If your planner, worker, and critic all hit a frontier model, your margin dies. Cost architecture; model routing by task criticality: is as important as prompt architecture.
The page came in as a Slack DM from our CFO at 4:51pm on the last business day of the month, which is the worst possible time to learn anything about money. Three words and a screenshot: "is this right?" The screenshot was the inference line for an agent pipeline we had shipped to a client four weeks earlier. The number was roughly nine times what the proposal had modeled. Nobody had broken anything. Latency was healthy, error rate was flat, the customer was happy with the output. The system was working exactly as designed, and the design was the problem, because every single step in that agent, the planner, the bulk worker, the file mover, the formatter, the little critic that checked the output, all of it called the same frontier model. We had built a Ferrari to deliver pizza, and we were paying Ferrari prices on every block. This piece is about the fix, which is routing, and about why I now treat "what model does each step use" as a first-class architecture question instead of a default someone forgot to change.

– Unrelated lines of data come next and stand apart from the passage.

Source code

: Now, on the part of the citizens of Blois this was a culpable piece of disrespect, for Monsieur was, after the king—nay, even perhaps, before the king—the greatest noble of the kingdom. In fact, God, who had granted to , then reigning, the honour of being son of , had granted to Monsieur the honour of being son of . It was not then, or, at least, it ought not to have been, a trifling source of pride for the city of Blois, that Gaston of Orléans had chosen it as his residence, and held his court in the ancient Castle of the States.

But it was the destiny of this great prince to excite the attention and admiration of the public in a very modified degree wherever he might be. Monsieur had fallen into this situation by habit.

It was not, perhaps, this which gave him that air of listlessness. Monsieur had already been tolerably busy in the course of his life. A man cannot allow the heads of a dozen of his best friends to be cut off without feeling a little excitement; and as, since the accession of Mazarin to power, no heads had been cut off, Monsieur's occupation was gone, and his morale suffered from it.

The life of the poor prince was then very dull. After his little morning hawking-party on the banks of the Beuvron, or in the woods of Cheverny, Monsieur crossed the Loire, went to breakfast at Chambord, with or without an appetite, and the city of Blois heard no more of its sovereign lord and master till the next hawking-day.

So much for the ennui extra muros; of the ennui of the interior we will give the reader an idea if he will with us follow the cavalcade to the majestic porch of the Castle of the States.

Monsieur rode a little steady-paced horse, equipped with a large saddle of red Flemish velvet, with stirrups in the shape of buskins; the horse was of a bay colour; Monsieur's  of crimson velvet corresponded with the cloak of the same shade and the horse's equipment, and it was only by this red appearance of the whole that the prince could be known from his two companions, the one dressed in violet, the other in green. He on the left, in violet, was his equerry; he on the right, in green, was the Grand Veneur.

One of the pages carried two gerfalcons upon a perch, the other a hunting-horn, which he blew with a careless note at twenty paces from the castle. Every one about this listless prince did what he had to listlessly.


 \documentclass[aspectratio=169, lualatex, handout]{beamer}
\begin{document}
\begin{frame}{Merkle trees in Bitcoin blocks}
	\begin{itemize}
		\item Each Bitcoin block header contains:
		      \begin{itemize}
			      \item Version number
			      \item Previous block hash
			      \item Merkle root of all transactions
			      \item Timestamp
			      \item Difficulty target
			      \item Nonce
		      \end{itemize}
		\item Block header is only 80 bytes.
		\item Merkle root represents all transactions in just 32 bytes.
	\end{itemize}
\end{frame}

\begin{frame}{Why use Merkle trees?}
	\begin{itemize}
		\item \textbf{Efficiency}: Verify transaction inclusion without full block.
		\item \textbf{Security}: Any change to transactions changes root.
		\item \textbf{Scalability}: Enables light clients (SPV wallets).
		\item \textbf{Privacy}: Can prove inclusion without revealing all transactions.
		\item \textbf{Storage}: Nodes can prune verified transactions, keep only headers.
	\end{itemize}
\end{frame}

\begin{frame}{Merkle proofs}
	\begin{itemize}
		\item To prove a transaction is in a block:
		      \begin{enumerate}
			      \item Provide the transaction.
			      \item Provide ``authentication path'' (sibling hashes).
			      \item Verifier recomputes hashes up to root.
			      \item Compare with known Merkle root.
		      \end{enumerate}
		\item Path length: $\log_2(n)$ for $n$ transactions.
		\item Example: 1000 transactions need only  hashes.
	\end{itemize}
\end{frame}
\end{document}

I am on call for client agent pipelines, which means I get paged when margin dies, not when a demo looks pretty. That job teaches you a specific kind of cynicism. The thing that ships is rarely the thing that was tested, and the cost model in the proposal is almost never the cost model in production, because the proposal assumed someone would tune the routing and nobody had time. So let me be blunt about the thesis before I justify it: cost control for agents is model routing by task criticality, not uniform frontier usage on every call. If your orchestrator points every step at the strongest model you have, you do not have a cost problem you can optimize away with caching. You have an architecture problem, and the fix lives at the orchestration layer.
The trap is that uniform frontier routing is the path of least resistance. You build the agent, you reach for the best model because that is what makes the demo land, and the default propagates to every node in the graph. Nothing in your local testing punishes you for it. You run a dozen tasks, the token counts are small, the dashboard says everything is fine. The punishment is deferred to production volume, where a planner that reasons over a hard problem and a worker that renames a column both bill at the same per-token rate, except the worker runs forty times as often. Cost does not scale with how hard the step is. It scales with how often the step runs times the tier you assigned it, and uniform routing assigns the most expensive tier to your most frequent steps by accident.
The market data on this is not subtle. Zylos Research, in their 2026 model routing writeup, put the headline plainly: "dynamic model routing can reduce inference costs by 40 to 85 percent while maintaining 90 to 95 percent of the quality you would get from the most capable model on every query." Sit with the shape of that. You give up five to ten percent of quality on the margin and you cut the bill by up to five sixths. There is no other lever in agent engineering with that payoff ratio. And yet, in the same report, Zylos notes that "the majority of deployed agents today still hardcode a single model." That is the gap I get paid to close. Everybody knows routing works. Almost nobody has wired it, because it never feels urgent until a CFO sends you three words on a Friday.
The mechanical version of routing is simple to state and easy to get wrong. Before each LLM call, you decide which tier the call needs. The decision can be a cheap classifier, a set of rules keyed on the agent role, or a learned bandit policy that adapts to feedback. What it must not be is hardcoded into the prompt or scattered across your node definitions, because then you cannot change it without a redeploy and you cannot measure it as one thing. Routing is a policy, and a policy needs to live somewhere you can read it, version it, and tune it. For us that is a thin routing module the orchestrator consults on every call, and the simplest useful version maps complexity to three lanes.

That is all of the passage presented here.